==== DATASET RECORDS ====

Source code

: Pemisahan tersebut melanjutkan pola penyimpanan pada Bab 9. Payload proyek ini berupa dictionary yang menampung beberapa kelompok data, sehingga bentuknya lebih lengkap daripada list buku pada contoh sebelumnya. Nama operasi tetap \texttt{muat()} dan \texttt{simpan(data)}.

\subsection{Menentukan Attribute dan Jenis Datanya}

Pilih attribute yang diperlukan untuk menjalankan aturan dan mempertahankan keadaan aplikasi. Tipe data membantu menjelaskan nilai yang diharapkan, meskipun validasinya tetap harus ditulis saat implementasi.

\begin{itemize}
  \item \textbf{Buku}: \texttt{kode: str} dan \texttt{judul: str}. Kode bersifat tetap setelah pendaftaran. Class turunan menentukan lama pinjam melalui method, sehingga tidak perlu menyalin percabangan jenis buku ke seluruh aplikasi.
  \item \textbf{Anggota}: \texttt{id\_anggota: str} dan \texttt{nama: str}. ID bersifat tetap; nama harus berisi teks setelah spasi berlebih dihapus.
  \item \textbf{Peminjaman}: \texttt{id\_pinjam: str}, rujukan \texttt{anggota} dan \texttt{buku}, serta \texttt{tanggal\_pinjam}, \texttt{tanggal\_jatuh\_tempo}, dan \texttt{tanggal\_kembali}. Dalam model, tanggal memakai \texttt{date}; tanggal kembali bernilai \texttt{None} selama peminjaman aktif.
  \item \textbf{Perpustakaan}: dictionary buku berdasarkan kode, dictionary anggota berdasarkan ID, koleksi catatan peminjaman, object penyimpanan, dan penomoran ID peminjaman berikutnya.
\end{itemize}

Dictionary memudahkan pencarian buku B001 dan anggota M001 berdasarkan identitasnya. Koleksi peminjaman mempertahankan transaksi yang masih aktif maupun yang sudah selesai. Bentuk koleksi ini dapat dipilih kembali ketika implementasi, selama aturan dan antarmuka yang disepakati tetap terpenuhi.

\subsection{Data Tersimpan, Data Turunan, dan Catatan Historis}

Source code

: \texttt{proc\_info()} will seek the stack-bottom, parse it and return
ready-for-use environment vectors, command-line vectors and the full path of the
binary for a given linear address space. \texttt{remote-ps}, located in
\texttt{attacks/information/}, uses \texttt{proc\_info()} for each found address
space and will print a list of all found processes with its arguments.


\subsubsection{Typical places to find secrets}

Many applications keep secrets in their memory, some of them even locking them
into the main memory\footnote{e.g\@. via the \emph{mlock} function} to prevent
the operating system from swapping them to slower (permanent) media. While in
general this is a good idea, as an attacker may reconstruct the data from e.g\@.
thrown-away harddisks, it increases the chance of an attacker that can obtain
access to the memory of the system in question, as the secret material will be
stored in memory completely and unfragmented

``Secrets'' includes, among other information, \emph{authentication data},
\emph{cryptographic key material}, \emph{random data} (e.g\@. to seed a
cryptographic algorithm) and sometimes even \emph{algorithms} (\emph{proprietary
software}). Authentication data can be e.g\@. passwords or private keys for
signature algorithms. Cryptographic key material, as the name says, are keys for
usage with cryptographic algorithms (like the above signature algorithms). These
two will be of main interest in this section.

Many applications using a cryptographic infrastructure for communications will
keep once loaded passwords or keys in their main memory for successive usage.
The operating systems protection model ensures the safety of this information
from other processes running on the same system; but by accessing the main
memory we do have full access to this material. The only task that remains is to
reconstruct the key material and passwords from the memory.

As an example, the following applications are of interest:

====

--- WHAT THE TASK ASKS ---
Word for word, copy the material above.

--- SOLUTION TO THE PROBLEM ---
Source code

: Pemisahan tersebut melanjutkan pola penyimpanan pada Bab 9. Payload proyek ini berupa dictionary yang menampung beberapa kelompok data, sehingga bentuknya lebih lengkap daripada list buku pada contoh sebelumnya. Nama operasi tetap \texttt{muat()} dan \texttt{simpan(data)}.

\subsection{Menentukan Attribute dan Jenis Datanya}

Pilih attribute yang diperlukan untuk menjalankan aturan dan mempertahankan keadaan aplikasi. Tipe data membantu menjelaskan nilai yang diharapkan, meskipun validasinya tetap harus ditulis saat implementasi.

\begin{itemize}
  \item \textbf{Buku}: \texttt{kode: str} dan \texttt{judul: str}. Kode bersifat tetap setelah pendaftaran. Class turunan menentukan lama pinjam melalui method, sehingga tidak perlu menyalin percabangan jenis buku ke seluruh aplikasi.
  \item \textbf{Anggota}: \texttt{id\_anggota: str} dan \texttt{nama: str}. ID bersifat tetap; nama harus berisi teks setelah spasi berlebih dihapus.
  \item \textbf{Peminjaman}: \texttt{id\_pinjam: str}, rujukan \texttt{anggota} dan \texttt{buku}, serta \texttt{tanggal\_pinjam}, \texttt{tanggal\_jatuh\_tempo}, dan \texttt{tanggal\_kembali}. Dalam model, tanggal memakai \texttt{date}; tanggal kembali bernilai \texttt{None} selama peminjaman aktif.
  \item \textbf{Perpustakaan}: dictionary buku berdasarkan kode, dictionary anggota berdasarkan ID, koleksi catatan peminjaman, object penyimpanan, dan penomoran ID peminjaman berikutnya.
\end{itemize}

Dictionary memudahkan pencarian buku B001 dan anggota M001 berdasarkan identitasnya. Koleksi peminjaman mempertahankan transaksi yang masih aktif maupun yang sudah selesai. Bentuk koleksi ini dapat dipilih kembali ketika implementasi, selama aturan dan antarmuka yang disepakati tetap terpenuhi.

\subsection{Data Tersimpan, Data Turunan, dan Catatan Historis}

Source code

: \texttt{proc\_info()} will seek the stack-bottom, parse it and return
ready-for-use environment vectors, command-line vectors and the full path of the
binary for a given linear address space. \texttt{remote-ps}, located in
\texttt{attacks/information/}, uses \texttt{proc\_info()} for each found address
space and will print a list of all found processes with its arguments.


\subsubsection{Typical places to find secrets}

Many applications keep secrets in their memory, some of them even locking them
into the main memory\footnote{e.g\@. via the \emph{mlock} function} to prevent
the operating system from swapping them to slower (permanent) media. While in
general this is a good idea, as an attacker may reconstruct the data from e.g\@.
thrown-away harddisks, it increases the chance of an attacker that can obtain
access to the memory of the system in question, as the secret material will be
stored in memory completely and unfragmented

``Secrets'' includes, among other information, \emph{authentication data},
\emph{cryptographic key material}, \emph{random data} (e.g\@. to seed a
cryptographic algorithm) and sometimes even \emph{algorithms} (\emph{proprietary
software}). Authentication data can be e.g\@. passwords or private keys for
signature algorithms. Cryptographic key material, as the name says, are keys for
usage with cryptographic algorithms (like the above signature algorithms). These
two will be of main interest in this section.

Many applications using a cryptographic infrastructure for communications will
keep once loaded passwords or keys in their main memory for successive usage.
The operating systems protection model ensures the safety of this information
from other processes running on the same system; but by accessing the main
memory we do have full access to this material. The only task that remains is to
reconstruct the key material and passwords from the memory.

As an example, the following applications are of interest:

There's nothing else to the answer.